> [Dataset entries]

━━━━━━━━━━━━━━━━━━━━

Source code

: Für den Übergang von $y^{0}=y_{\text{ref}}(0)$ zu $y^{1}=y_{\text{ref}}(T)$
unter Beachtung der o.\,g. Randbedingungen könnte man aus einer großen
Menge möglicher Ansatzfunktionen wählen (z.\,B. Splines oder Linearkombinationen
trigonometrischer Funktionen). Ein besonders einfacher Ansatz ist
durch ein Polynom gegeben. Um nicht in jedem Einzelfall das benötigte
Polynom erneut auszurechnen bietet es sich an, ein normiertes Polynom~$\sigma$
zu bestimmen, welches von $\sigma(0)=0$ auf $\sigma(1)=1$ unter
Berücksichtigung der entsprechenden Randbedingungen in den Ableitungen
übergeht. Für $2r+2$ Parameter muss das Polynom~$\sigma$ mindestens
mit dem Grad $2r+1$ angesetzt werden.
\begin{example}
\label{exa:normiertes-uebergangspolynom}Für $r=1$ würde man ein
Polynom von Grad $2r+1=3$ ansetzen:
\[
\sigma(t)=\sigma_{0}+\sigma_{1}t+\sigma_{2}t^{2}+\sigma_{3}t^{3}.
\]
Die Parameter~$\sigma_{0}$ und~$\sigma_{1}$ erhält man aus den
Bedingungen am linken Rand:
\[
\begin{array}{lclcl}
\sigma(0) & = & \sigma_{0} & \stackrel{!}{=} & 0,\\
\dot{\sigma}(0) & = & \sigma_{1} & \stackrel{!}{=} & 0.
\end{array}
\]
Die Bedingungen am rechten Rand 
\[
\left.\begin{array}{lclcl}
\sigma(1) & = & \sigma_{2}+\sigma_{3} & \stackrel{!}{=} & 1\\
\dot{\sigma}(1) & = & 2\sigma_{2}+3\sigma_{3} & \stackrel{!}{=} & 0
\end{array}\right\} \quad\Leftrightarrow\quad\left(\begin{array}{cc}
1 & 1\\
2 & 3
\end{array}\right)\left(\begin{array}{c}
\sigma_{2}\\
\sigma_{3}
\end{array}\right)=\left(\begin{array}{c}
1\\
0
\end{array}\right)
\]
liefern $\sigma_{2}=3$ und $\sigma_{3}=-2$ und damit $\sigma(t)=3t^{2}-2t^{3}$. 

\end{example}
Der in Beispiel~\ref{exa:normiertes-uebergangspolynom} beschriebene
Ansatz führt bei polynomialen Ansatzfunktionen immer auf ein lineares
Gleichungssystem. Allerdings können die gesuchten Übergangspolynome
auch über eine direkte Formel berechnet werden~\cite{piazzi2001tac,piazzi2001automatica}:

━━━━━━━━━━━━━━━━━━━━

> [TASK GOAL]
The required answer is each line of the data in which the word "normiertes" appears.

> [RESULT]
Polynom erneut auszurechnen bietet es sich an, ein normiertes Polynom~$\sigma$
\label{exa:normiertes-uebergangspolynom}Für $r=1$ würde man ein
Der in Beispiel~\ref{exa:normiertes-uebergangspolynom} beschriebene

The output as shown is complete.